I was standing at the other end of the room. As soon as that sound hit my ears, I felt an electrical current flow down my spine, through my leg, into my heel and dissipate in the ground. I make it sound like something out of a fantasy series but that is how I experienced it.
I have a history in various sports and martial arts and one of the things I was taught early on is that all power is drawn from the ground and ends up back there. The gathering steps for a vertical jump; the windup for a punch or a kick; the throwing of an object. They start and end with the ground. This is why we regard professional athletes with such awe–their movement doesn’t usually leak energy. They have a profound economy of movement.
As with posture, I’d understood this intellectually. Now, I had lived it.
Embodied insight is something more advanced than basic insight. But there are higher levels. I suspect that we would call enlightenment is an accumulation of embodied insight in a very specific domain. Expertise is probably similar. Embodied insight is perhaps the atom that makes up beings or states of enlightenment and expertise. This isn’t revolutionary.
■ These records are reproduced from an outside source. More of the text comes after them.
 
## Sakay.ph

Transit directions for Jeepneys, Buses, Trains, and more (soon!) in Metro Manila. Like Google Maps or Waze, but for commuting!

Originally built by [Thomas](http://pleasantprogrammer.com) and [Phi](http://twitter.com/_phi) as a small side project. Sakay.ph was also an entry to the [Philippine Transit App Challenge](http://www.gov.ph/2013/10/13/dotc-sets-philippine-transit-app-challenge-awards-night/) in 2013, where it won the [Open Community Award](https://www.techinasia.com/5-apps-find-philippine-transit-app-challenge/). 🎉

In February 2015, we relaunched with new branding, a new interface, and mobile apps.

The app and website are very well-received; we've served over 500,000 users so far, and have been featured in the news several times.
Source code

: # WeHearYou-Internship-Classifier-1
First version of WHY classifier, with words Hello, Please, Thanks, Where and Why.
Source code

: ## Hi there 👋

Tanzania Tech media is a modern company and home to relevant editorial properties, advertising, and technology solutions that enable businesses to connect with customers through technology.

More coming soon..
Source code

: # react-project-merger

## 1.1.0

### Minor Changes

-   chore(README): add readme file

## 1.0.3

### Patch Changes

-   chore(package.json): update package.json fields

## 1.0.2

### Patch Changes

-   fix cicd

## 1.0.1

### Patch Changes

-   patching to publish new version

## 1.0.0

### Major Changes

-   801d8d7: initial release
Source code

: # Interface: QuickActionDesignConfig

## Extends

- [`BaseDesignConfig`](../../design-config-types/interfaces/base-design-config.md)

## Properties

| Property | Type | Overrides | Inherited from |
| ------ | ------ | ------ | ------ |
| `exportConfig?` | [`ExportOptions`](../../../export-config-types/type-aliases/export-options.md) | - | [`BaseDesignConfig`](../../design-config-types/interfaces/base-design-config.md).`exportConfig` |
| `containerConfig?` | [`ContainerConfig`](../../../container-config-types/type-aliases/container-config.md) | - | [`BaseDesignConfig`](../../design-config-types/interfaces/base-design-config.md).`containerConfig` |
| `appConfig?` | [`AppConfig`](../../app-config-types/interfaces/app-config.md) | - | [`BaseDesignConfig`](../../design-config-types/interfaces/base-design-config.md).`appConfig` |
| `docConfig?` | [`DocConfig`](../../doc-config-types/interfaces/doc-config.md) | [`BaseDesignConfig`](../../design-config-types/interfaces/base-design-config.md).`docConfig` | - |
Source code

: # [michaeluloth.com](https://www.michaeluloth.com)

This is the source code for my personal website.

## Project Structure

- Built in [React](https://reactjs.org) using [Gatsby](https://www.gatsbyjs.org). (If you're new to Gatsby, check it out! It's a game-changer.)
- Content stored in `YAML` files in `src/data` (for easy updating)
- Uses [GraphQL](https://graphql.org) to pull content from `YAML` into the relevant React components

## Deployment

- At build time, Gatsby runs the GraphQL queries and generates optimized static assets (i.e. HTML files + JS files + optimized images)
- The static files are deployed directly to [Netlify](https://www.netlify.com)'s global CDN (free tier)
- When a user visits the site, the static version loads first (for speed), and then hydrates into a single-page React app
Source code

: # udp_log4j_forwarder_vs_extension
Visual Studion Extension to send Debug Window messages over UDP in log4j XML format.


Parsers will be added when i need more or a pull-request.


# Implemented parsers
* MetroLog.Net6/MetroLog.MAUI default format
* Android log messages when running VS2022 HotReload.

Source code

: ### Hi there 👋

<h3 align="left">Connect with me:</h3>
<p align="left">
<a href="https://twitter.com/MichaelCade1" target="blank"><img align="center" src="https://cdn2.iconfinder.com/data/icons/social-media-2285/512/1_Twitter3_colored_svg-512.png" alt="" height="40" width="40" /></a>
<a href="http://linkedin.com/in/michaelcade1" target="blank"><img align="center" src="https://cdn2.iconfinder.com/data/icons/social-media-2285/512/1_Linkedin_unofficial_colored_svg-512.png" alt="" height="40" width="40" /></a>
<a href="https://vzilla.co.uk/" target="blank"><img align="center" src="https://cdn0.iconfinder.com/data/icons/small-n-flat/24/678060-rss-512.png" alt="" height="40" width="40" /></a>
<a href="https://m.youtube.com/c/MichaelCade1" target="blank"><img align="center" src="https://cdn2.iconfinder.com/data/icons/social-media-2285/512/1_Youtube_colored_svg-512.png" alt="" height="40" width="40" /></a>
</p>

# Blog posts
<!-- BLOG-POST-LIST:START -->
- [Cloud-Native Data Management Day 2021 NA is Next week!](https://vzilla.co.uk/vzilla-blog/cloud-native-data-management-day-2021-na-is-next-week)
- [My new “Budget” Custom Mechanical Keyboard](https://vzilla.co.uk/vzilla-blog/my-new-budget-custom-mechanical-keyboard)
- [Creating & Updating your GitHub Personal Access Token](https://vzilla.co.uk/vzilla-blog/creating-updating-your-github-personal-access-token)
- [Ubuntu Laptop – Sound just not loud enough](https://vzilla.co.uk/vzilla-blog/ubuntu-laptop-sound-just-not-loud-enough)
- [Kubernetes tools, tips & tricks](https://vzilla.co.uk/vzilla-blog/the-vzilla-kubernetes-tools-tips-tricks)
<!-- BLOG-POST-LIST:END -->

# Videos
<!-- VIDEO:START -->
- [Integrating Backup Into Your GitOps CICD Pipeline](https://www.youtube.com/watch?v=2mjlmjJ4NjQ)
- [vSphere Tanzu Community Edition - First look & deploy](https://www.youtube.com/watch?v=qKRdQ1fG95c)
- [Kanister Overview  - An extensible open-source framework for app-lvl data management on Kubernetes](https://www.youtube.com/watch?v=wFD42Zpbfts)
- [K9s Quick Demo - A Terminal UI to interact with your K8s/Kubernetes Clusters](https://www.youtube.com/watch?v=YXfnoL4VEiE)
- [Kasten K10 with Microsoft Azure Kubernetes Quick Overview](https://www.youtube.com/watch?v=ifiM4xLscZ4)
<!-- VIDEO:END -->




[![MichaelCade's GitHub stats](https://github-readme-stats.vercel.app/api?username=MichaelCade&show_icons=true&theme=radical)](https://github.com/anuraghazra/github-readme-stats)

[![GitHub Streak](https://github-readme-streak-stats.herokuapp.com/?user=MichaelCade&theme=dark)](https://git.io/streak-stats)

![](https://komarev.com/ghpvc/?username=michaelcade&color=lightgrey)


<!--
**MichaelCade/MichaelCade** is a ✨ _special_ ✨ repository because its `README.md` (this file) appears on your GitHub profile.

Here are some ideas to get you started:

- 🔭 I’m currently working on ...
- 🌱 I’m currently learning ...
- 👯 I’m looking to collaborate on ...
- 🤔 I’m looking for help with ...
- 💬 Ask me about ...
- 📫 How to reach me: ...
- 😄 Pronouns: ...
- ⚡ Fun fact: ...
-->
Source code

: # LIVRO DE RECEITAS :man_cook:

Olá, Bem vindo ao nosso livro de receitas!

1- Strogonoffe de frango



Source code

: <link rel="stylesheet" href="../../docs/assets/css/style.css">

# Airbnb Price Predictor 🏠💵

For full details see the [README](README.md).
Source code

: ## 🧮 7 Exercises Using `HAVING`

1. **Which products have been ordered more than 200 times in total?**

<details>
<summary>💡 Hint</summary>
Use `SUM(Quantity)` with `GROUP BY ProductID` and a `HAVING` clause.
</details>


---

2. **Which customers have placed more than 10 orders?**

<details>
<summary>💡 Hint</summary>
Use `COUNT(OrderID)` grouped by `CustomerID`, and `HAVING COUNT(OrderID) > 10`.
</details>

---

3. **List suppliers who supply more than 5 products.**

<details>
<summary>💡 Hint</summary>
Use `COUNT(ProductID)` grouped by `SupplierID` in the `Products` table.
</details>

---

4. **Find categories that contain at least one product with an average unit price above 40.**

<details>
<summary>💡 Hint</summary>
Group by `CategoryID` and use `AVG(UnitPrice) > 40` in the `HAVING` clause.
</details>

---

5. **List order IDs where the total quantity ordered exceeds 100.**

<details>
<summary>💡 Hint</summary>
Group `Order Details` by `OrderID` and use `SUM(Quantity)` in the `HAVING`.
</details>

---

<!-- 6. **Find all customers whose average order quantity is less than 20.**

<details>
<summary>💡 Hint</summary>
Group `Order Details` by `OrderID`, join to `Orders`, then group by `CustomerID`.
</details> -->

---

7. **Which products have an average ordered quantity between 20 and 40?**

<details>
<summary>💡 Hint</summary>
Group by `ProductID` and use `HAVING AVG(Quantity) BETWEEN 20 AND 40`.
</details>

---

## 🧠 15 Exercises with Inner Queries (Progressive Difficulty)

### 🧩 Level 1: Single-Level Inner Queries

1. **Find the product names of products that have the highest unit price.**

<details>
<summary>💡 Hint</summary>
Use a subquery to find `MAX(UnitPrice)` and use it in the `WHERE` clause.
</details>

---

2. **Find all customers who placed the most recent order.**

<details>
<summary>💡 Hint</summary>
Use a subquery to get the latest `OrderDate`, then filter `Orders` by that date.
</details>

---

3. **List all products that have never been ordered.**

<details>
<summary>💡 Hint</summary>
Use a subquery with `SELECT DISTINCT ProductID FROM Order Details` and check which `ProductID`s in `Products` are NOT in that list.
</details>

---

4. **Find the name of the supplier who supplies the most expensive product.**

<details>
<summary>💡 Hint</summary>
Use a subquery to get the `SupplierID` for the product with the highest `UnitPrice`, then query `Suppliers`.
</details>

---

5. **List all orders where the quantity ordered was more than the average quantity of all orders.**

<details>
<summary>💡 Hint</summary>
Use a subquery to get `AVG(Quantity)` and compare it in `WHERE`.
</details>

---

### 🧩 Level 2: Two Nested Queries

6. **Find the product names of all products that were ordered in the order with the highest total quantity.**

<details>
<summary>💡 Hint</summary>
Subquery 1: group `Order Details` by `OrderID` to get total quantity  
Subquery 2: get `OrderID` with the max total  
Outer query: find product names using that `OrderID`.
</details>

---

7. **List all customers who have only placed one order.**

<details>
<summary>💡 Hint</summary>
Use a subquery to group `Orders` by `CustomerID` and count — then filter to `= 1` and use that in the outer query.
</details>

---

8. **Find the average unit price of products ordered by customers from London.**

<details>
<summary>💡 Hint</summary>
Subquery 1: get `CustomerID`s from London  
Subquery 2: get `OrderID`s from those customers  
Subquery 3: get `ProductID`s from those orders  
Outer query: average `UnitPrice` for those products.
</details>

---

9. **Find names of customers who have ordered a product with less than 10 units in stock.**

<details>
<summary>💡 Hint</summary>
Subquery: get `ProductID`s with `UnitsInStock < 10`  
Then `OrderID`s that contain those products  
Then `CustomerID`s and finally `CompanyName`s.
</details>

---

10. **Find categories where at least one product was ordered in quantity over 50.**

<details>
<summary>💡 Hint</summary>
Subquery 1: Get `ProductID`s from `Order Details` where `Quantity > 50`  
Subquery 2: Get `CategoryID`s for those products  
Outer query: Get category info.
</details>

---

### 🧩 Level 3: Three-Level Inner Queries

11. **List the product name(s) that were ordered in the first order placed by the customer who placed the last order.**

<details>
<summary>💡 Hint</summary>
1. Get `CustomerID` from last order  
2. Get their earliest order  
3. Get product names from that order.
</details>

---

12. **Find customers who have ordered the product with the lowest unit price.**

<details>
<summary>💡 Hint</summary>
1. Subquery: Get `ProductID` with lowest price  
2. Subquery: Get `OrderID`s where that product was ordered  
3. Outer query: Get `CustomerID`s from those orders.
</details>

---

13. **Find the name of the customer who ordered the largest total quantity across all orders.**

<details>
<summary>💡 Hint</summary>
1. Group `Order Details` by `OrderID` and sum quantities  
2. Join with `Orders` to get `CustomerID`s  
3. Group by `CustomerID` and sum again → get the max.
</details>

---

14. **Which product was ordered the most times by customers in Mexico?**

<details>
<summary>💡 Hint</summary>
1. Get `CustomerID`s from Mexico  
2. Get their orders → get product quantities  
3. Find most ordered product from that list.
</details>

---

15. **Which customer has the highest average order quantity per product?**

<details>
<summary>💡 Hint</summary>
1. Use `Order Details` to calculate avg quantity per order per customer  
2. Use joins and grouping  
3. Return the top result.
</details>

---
However, it is confined to the individual. Is there an analogous process for collectives? Are there cultural instances of embodied insight? I suspect so.
The examples I referenced above are, in the grand scheme of things, mundane. Nothing special. But they triggered a profound reaction to something already intellectually acknowledged. Sound familiar to current events? The Black Lives Matter protests going on around the world were sparked by a similarly innocuous event–by that, I mean George Floyd’s death was another instance of an established pattern of police brutality, not an irrelevant, unnecessary loss of life. Somehow, and for some reason, a transition from basic insight to embodied insight was triggered.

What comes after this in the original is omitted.